Lambeth Council pioneered a process of naming places and buildings in the 1980s and 1990s to reflect our diversity – and this will be revisited to see what we can now do along similar lines. The conversation will include following a ‘retain and explain’ approach to sites with links to the trans-Atlantic slave trade.

Discussing a ‘retain and explain’ approach

Cllr Sonia Winfred, Lambeth’s Cabinet member for Equality and Culture, said: “The meeting will be an opportunity for us to collect views, comments and opinions on rated locations, and get ideas on re-naming where it is possible to do so – or identify new sites and buildings which can be named in a way which reflects the Lambeth of today.

“Following an initial period of thorough research know that there are a small number of sites in the borough with links to the trans-Atlantic slave trade, and we want to talk to local people about how and what is possible to address that.

“As a borough we know the importance of public symbolism and representation. In April last year I was at the official unveiling of the new Cherry Groce memorial in Windrush Square Brixton which highlights a tragic injustice and serves to remind us of important lessons around equality, justice and truth.

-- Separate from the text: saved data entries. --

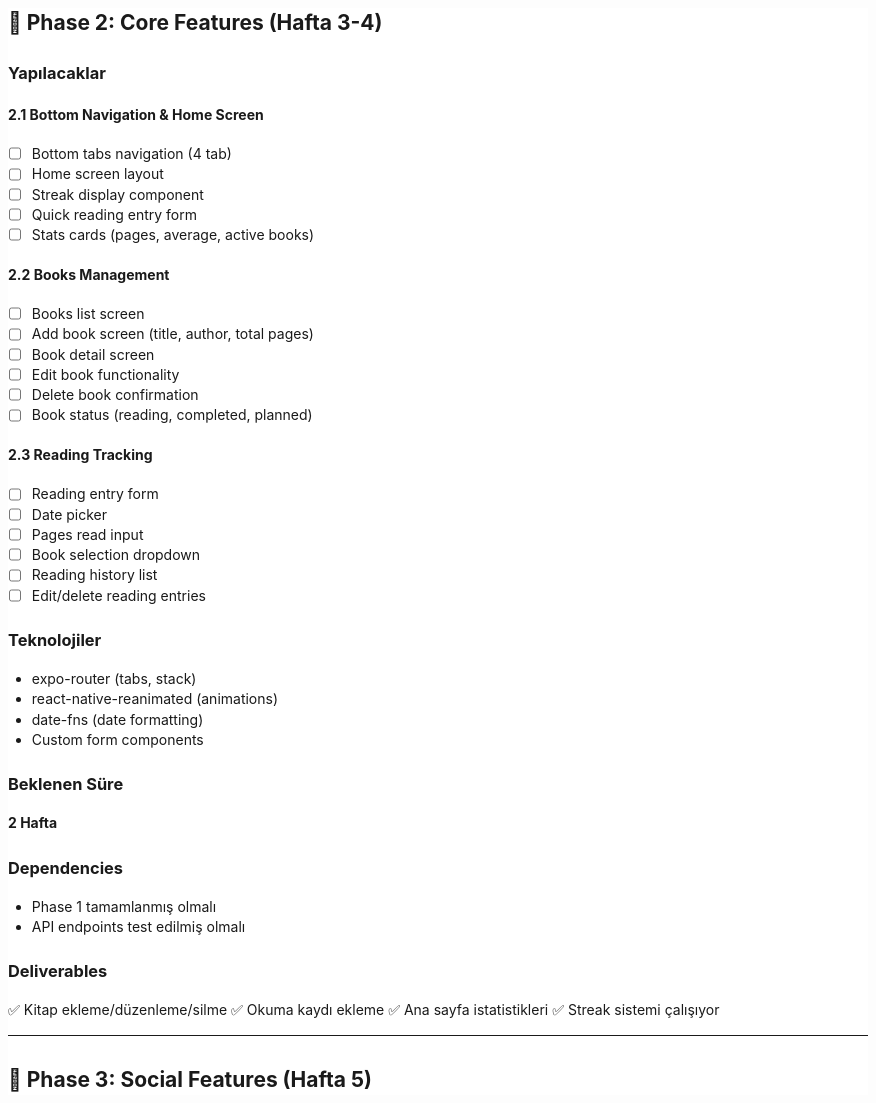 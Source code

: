 ## 📅 Phase 2: Core Features (Hafta 3-4)

### Yapılacaklar

#### 2.1 Bottom Navigation & Home Screen
- [ ] Bottom tabs navigation (4 tab)
- [ ] Home screen layout
- [ ] Streak display component
- [ ] Quick reading entry form
- [ ] Stats cards (pages, average, active books)

#### 2.2 Books Management
- [ ] Books list screen
- [ ] Add book screen (title, author, total pages)
- [ ] Book detail screen
- [ ] Edit book functionality
- [ ] Delete book confirmation
- [ ] Book status (reading, completed, planned)

#### 2.3 Reading Tracking
- [ ] Reading entry form
- [ ] Date picker
- [ ] Pages read input
- [ ] Book selection dropdown
- [ ] Reading history list
- [ ] Edit/delete reading entries

### Teknolojiler
- expo-router (tabs, stack)
- react-native-reanimated (animations)
- date-fns (date formatting)
- Custom form components

### Beklenen Süre
**2 Hafta**

### Dependencies
- Phase 1 tamamlanmış olmalı
- API endpoints test edilmiş olmalı

### Deliverables
✅ Kitap ekleme/düzenleme/silme
✅ Okuma kaydı ekleme
✅ Ana sayfa istatistikleri
✅ Streak sistemi çalışıyor

---

## 📅 Phase 3: Social Features (Hafta 5)
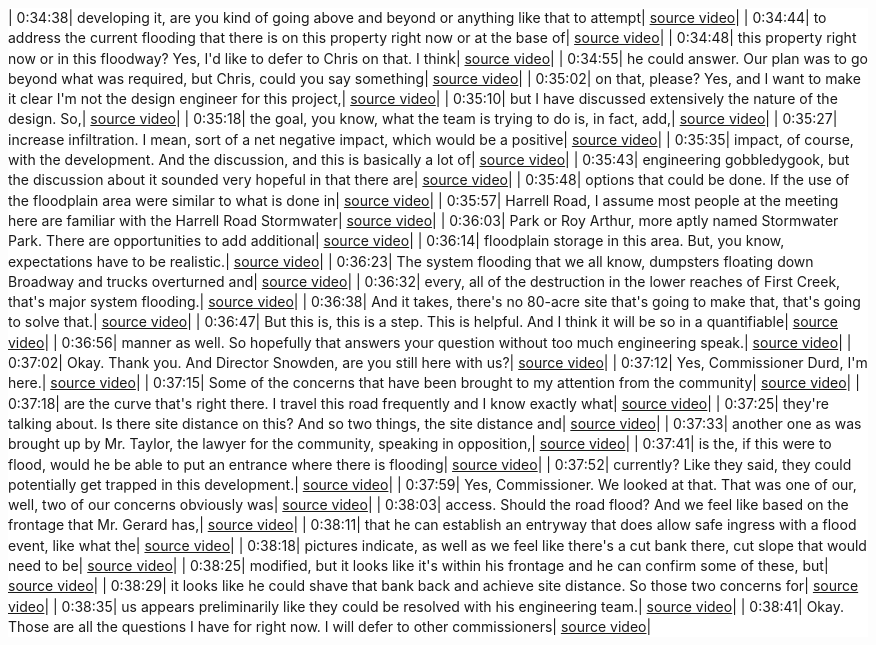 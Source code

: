 | 0:34:38| developing it, are you kind of going above and beyond or anything like that to attempt| [source video](https://archive.org/details/zoning-210222?start=2078)|
| 0:34:44| to address the current flooding that there is on this property right now or at the base of| [source video](https://archive.org/details/zoning-210222?start=2084)|
| 0:34:48| this property right now or in this floodway? Yes, I'd like to defer to Chris on that. I think| [source video](https://archive.org/details/zoning-210222?start=2088)|
| 0:34:55| he could answer. Our plan was to go beyond what was required, but Chris, could you say something| [source video](https://archive.org/details/zoning-210222?start=2095)|
| 0:35:02| on that, please? Yes, and I want to make it clear I'm not the design engineer for this project,| [source video](https://archive.org/details/zoning-210222?start=2102)|
| 0:35:10| but I have discussed extensively the nature of the design. So,| [source video](https://archive.org/details/zoning-210222?start=2110)|
| 0:35:18| the goal, you know, what the team is trying to do is, in fact, add,| [source video](https://archive.org/details/zoning-210222?start=2118)|
| 0:35:27| increase infiltration. I mean, sort of a net negative impact, which would be a positive| [source video](https://archive.org/details/zoning-210222?start=2127)|
| 0:35:35| impact, of course, with the development. And the discussion, and this is basically a lot of| [source video](https://archive.org/details/zoning-210222?start=2135)|
| 0:35:43| engineering gobbledygook, but the discussion about it sounded very hopeful in that there are| [source video](https://archive.org/details/zoning-210222?start=2143)|
| 0:35:48| options that could be done. If the use of the floodplain area were similar to what is done in| [source video](https://archive.org/details/zoning-210222?start=2148)|
| 0:35:57| Harrell Road, I assume most people at the meeting here are familiar with the Harrell Road Stormwater| [source video](https://archive.org/details/zoning-210222?start=2157)|
| 0:36:03| Park or Roy Arthur, more aptly named Stormwater Park. There are opportunities to add additional| [source video](https://archive.org/details/zoning-210222?start=2163)|
| 0:36:14| floodplain storage in this area. But, you know, expectations have to be realistic.| [source video](https://archive.org/details/zoning-210222?start=2174)|
| 0:36:23| The system flooding that we all know, dumpsters floating down Broadway and trucks overturned and| [source video](https://archive.org/details/zoning-210222?start=2183)|
| 0:36:32| every, all of the destruction in the lower reaches of First Creek, that's major system flooding.| [source video](https://archive.org/details/zoning-210222?start=2192)|
| 0:36:38| And it takes, there's no 80-acre site that's going to make that, that's going to solve that.| [source video](https://archive.org/details/zoning-210222?start=2198)|
| 0:36:47| But this is, this is a step. This is helpful. And I think it will be so in a quantifiable| [source video](https://archive.org/details/zoning-210222?start=2207)|
| 0:36:56| manner as well. So hopefully that answers your question without too much engineering speak.| [source video](https://archive.org/details/zoning-210222?start=2216)|
| 0:37:02| Okay. Thank you. And Director Snowden, are you still here with us?| [source video](https://archive.org/details/zoning-210222?start=2222)|
| 0:37:12| Yes, Commissioner Durd, I'm here.| [source video](https://archive.org/details/zoning-210222?start=2232)|
| 0:37:15| Some of the concerns that have been brought to my attention from the community| [source video](https://archive.org/details/zoning-210222?start=2235)|
| 0:37:18| are the curve that's right there. I travel this road frequently and I know exactly what| [source video](https://archive.org/details/zoning-210222?start=2238)|
| 0:37:25| they're talking about. Is there site distance on this? And so two things, the site distance and| [source video](https://archive.org/details/zoning-210222?start=2245)|
| 0:37:33| another one as was brought up by Mr. Taylor, the lawyer for the community, speaking in opposition,| [source video](https://archive.org/details/zoning-210222?start=2253)|
| 0:37:41| is the, if this were to flood, would he be able to put an entrance where there is flooding| [source video](https://archive.org/details/zoning-210222?start=2261)|
| 0:37:52| currently? Like they said, they could potentially get trapped in this development.| [source video](https://archive.org/details/zoning-210222?start=2272)|
| 0:37:59| Yes, Commissioner. We looked at that. That was one of our, well, two of our concerns obviously was| [source video](https://archive.org/details/zoning-210222?start=2279)|
| 0:38:03| access. Should the road flood? And we feel like based on the frontage that Mr. Gerard has,| [source video](https://archive.org/details/zoning-210222?start=2283)|
| 0:38:11| that he can establish an entryway that does allow safe ingress with a flood event, like what the| [source video](https://archive.org/details/zoning-210222?start=2291)|
| 0:38:18| pictures indicate, as well as we feel like there's a cut bank there, cut slope that would need to be| [source video](https://archive.org/details/zoning-210222?start=2298)|
| 0:38:25| modified, but it looks like it's within his frontage and he can confirm some of these, but| [source video](https://archive.org/details/zoning-210222?start=2305)|
| 0:38:29| it looks like he could shave that bank back and achieve site distance. So those two concerns for| [source video](https://archive.org/details/zoning-210222?start=2309)|
| 0:38:35| us appears preliminarily like they could be resolved with his engineering team.| [source video](https://archive.org/details/zoning-210222?start=2315)|
| 0:38:41| Okay. Those are all the questions I have for right now. I will defer to other commissioners| [source video](https://archive.org/details/zoning-210222?start=2321)| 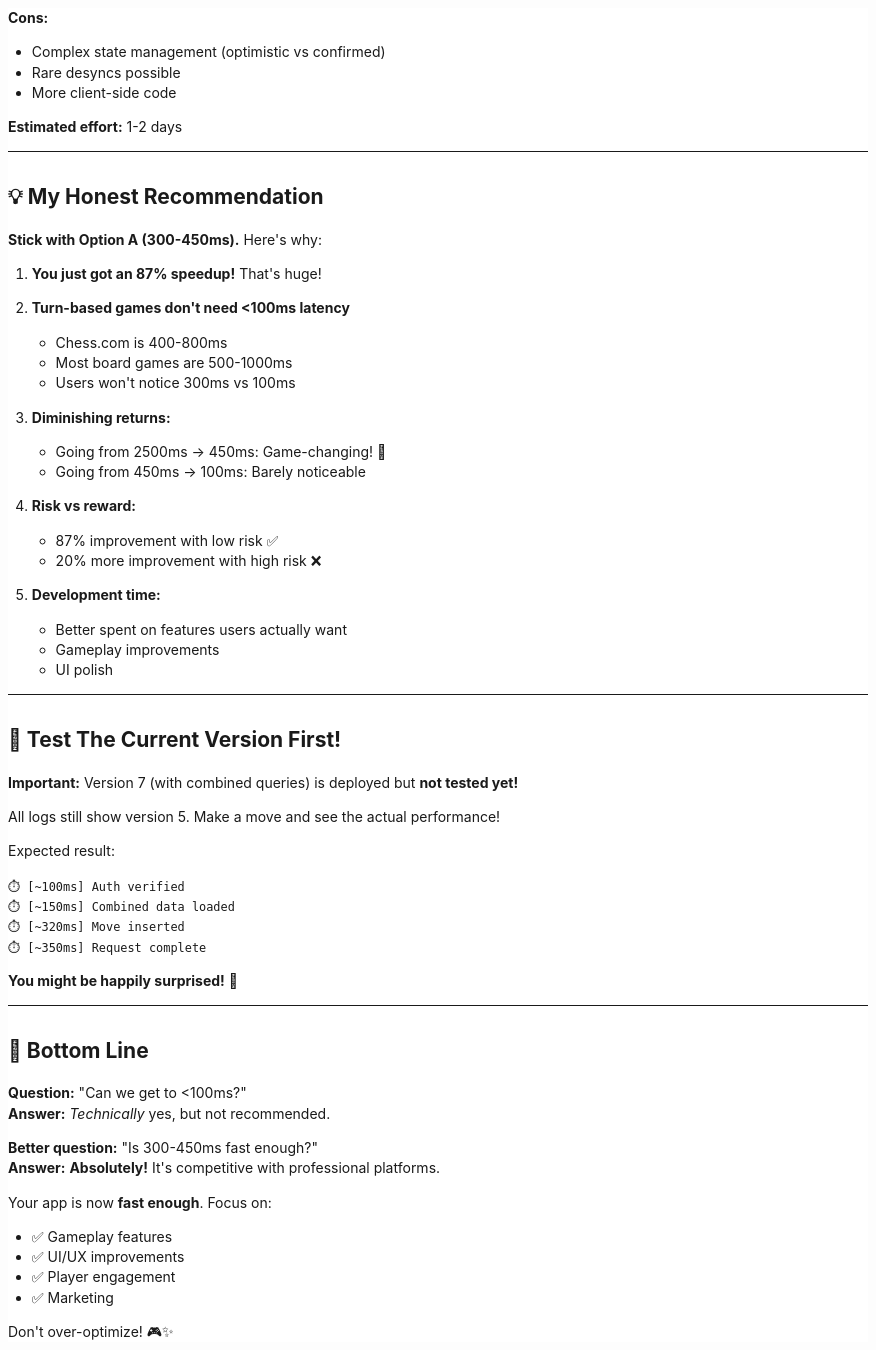 **Cons:**
- Complex state management (optimistic vs confirmed)
- Rare desyncs possible
- More client-side code

**Estimated effort:** 1-2 days

---

## 💡 My Honest Recommendation

**Stick with Option A (300-450ms).** Here's why:

1. **You just got an 87% speedup!** That's huge!
2. **Turn-based games don't need <100ms latency**
   - Chess.com is 400-800ms
   - Most board games are 500-1000ms
   - Users won't notice 300ms vs 100ms

3. **Diminishing returns:**
   - Going from 2500ms → 450ms: Game-changing! 🎉
   - Going from 450ms → 100ms: Barely noticeable

4. **Risk vs reward:**
   - 87% improvement with low risk ✅
   - 20% more improvement with high risk ❌

5. **Development time:**
   - Better spent on features users actually want
   - Gameplay improvements
   - UI polish

---

## 🧪 Test The Current Version First!

**Important:** Version 7 (with combined queries) is deployed but **not tested yet!**

All logs still show version 5. Make a move and see the actual performance!

Expected result:
```
⏱️ [~100ms] Auth verified
⏱️ [~150ms] Combined data loaded
⏱️ [~320ms] Move inserted
⏱️ [~350ms] Request complete
```

**You might be happily surprised!** 🎉

---

## 🎯 Bottom Line

**Question:** "Can we get to <100ms?"  
**Answer:** *Technically* yes, but not recommended.

**Better question:** "Is 300-450ms fast enough?"  
**Answer:** **Absolutely!** It's competitive with professional platforms.

Your app is now **fast enough**. Focus on:
- ✅ Gameplay features
- ✅ UI/UX improvements
- ✅ Player engagement
- ✅ Marketing

Don't over-optimize! 🎮✨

“We are telling the story of our borough’s culture and diversity, we’re not waiting for permission. But these older reminders of past horrors remain, and we want to come together as a community to share this knowledge, talk about how this impacts us now, and look at what options we have.”

Black Lives Matter inspired

The review started after the murder of George Floyd and the growth of the global Black Lives Matter movement in 2020 when many local authorities, including Lambeth, began conversations with residents and community groups regarding those places which have connections to slavery.

Extensive research carried out by the council’s Lambeth Archives team identified the small number of places in the borough which are named after slavers and/or their families. To read the document visit

In the first phase of our engagement on the topic a discussion was held where Cllr Winifred hosted the Deputy Mayor of London Debbie Weeks-Bernard and more than 1,000 local groups, residents and national organisations in an online event.